▸ **Required action**: Copy without pictures. Please restate each line of the listing exactly.

▸ **Records for processing**:
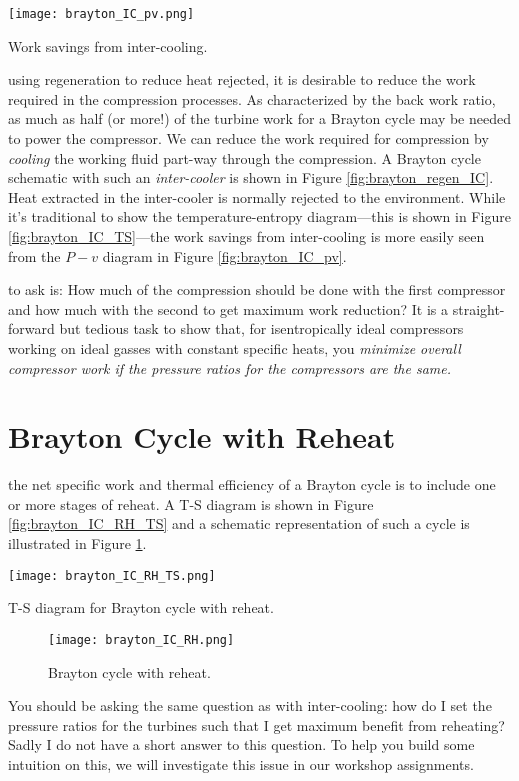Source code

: \begin{marginfigure}
\texttt{[image: brayton\_IC\_pv.png]}
\caption{Work savings from inter-cooling.}
\label{fig:brayton_IC_pv}
\end{marginfigure}
 using regeneration to reduce heat rejected, it is desirable to reduce the work required in the compression processes.  As characterized by the back work ratio, as much as half (or more!) of the turbine work for a Brayton cycle may be needed to power the compressor.  We can reduce the work required for compression by \emph{cooling} the working fluid part-way through the compression.  A Brayton cycle schematic with such an \emph{inter-cooler} is shown in Figure \ref{fig:brayton_regen_IC}. Heat extracted in the inter-cooler is normally rejected to the environment.  While it's traditional to show the temperature-entropy diagram---this is shown in Figure \ref{fig:brayton_IC_TS}---the work savings from inter-cooling is more easily seen from the $P-v$ diagram in Figure \ref{fig:brayton_IC_pv}. 



 to ask is: How much of the compression should be done with the first compressor and how much with the second to get maximum work reduction?  It is a straight-forward but tedious task to show that, for isentropically ideal compressors working on ideal gasses with constant specific heats, you \emph{minimize overall compressor work if the pressure ratios for the compressors are the same.}  


\section{Brayton Cycle with Reheat}


 the net specific work and thermal efficiency of a Brayton cycle is to include one or more stages of reheat.  A T-S diagram is shown in Figure \ref{fig:brayton_IC_RH_TS} and a schematic representation of such a cycle is illustrated in Figure \ref{fig:brayton_IC_RH}.
\begin{marginfigure}
\texttt{[image: brayton\_IC\_RH\_TS.png]}
\caption{T-S diagram for Brayton cycle with reheat.}
\label{fig:brayton_IC_RH_TS}
\end{marginfigure}

\begin{figure}
\texttt{[image: brayton\_IC\_RH.png]}
\caption{Brayton cycle with reheat.}
\label{fig:brayton_IC_RH}
\end{figure}

You should be asking the same question as with inter-cooling: how do I set the pressure ratios for the turbines such that I get maximum benefit from reheating?  Sadly I do not have a short answer to this question. To help you build some intuition on this, we will investigate this issue in our workshop assignments.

▸ **Solution to the problem**:
Source code

: \begin{marginfigure}
\texttt{[image: brayton\_IC\_pv.png]}
\caption{Work savings from inter-cooling.}
\label{fig:brayton_IC_pv}
\end{marginfigure}
 using regeneration to reduce heat rejected, it is desirable to reduce the work required in the compression processes.  As characterized by the back work ratio, as much as half (or more!) of the turbine work for a Brayton cycle may be needed to power the compressor.  We can reduce the work required for compression by \emph{cooling} the working fluid part-way through the compression.  A Brayton cycle schematic with such an \emph{inter-cooler} is shown in Figure \ref{fig:brayton_regen_IC}. Heat extracted in the inter-cooler is normally rejected to the environment.  While it's traditional to show the temperature-entropy diagram---this is shown in Figure \ref{fig:brayton_IC_TS}---the work savings from inter-cooling is more easily seen from the $P-v$ diagram in Figure \ref{fig:brayton_IC_pv}. 



 to ask is: How much of the compression should be done with the first compressor and how much with the second to get maximum work reduction?  It is a straight-forward but tedious task to show that, for isentropically ideal compressors working on ideal gasses with constant specific heats, you \emph{minimize overall compressor work if the pressure ratios for the compressors are the same.}  


\section{Brayton Cycle with Reheat}


 the net specific work and thermal efficiency of a Brayton cycle is to include one or more stages of reheat.  A T-S diagram is shown in Figure \ref{fig:brayton_IC_RH_TS} and a schematic representation of such a cycle is illustrated in Figure \ref{fig:brayton_IC_RH}.
\begin{marginfigure}
\texttt{[image: brayton\_IC\_RH\_TS.png]}
\caption{T-S diagram for Brayton cycle with reheat.}
\label{fig:brayton_IC_RH_TS}
\end{marginfigure}

\begin{figure}
\texttt{[image: brayton\_IC\_RH.png]}
\caption{Brayton cycle with reheat.}
\label{fig:brayton_IC_RH}
\end{figure}

You should be asking the same question as with inter-cooling: how do I set the pressure ratios for the turbines such that I get maximum benefit from reheating?  Sadly I do not have a short answer to this question. To help you build some intuition on this, we will investigate this issue in our workshop assignments.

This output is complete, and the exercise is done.